**EXERCISE**.
Within the records that follow, count the lines containing the string "probably". Reply only with the count.

Extracted data entries
____

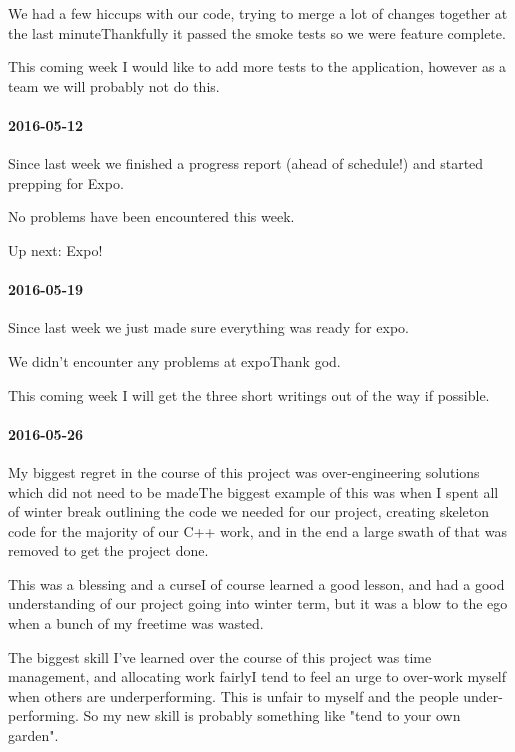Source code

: We had a few hiccups with our code, trying to merge a lot of changes together at the last minuteThankfully it passed the smoke tests so we were feature complete.

This coming week I would like to add more tests to the application, however as a team we will probably not do this.

\paragraph{2016-05-12}

Since last week we finished a progress report (ahead of schedule!) and started prepping for Expo.

No problems have been encountered this week.

Up next: Expo!

\paragraph{2016-05-19}

Since last week we just made sure everything was ready for expo.

We didn't encounter any problems at expoThank god.

This coming week I will get the three short writings out of the way if possible.

\paragraph{2016-05-26}

My biggest regret in the course of this project was over-engineering solutions which did not need to be madeThe biggest example of this was when I spent all of winter break outlining the code we needed for our project, creating skeleton code for the majority of our C++ work, and in the end a large swath of that was removed to get the project done.

This was a blessing and a curseI of course learned a good lesson, and had a good understanding of our project going into winter term, but it was a blow to the ego when a bunch of my freetime was wasted.

The biggest skill I've learned over the course of this project was time management, and allocating work fairlyI tend to feel an urge to over-work myself when others are underperforming.
This is unfair to myself and the people under-performing.
So my new skill is probably something like "tend to your own garden".

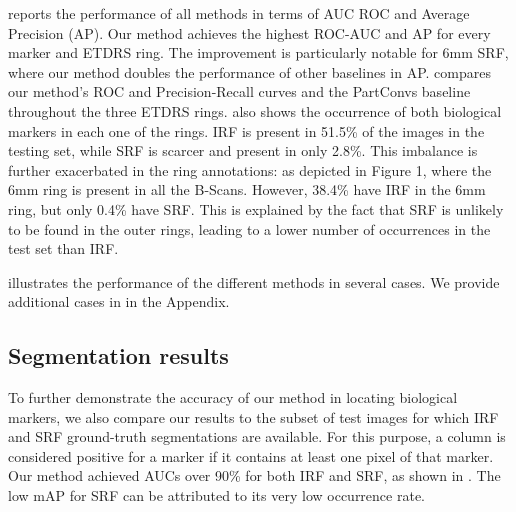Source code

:  reports the performance of all methods in terms of AUC ROC and Average Precision (AP). Our method achieves the highest ROC-AUC and AP for every marker and ETDRS ring. The improvement is particularly notable for 6mm SRF, where our method doubles the performance of other baselines in AP.  compares our method's ROC and Precision-Recall curves and the PartConvs baseline throughout the three ETDRS rings.  also shows the occurrence of both biological markers in each one of the rings. IRF is present in 51.5\% of the images in the testing set, while SRF is scarcer and present in only 2.8\%. This imbalance is further exacerbated in the ring annotations: as depicted in Figure 1, where the 6mm ring is present in all the B-Scans. However, 38.4\% have IRF in the 6mm ring, but only 0.4\% have SRF. This is explained by the fact that SRF is unlikely to be found in the outer rings, leading to a lower number of occurrences in the test set than IRF. 

\noindent



 illustrates the performance of the different methods in several cases. We provide additional cases in  in the Appendix.



\subsection{Segmentation results}

To further demonstrate the accuracy of our method in locating biological markers, we also compare our results to the subset of test images for which IRF and SRF ground-truth segmentations are available. For this purpose, a column is considered positive for a marker if it contains at least one pixel of that marker. Our method achieved AUCs over 90\% for both IRF and SRF, as shown in . The low mAP for SRF can be attributed to its very low occurrence rate.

____

**RESPONSE**.
2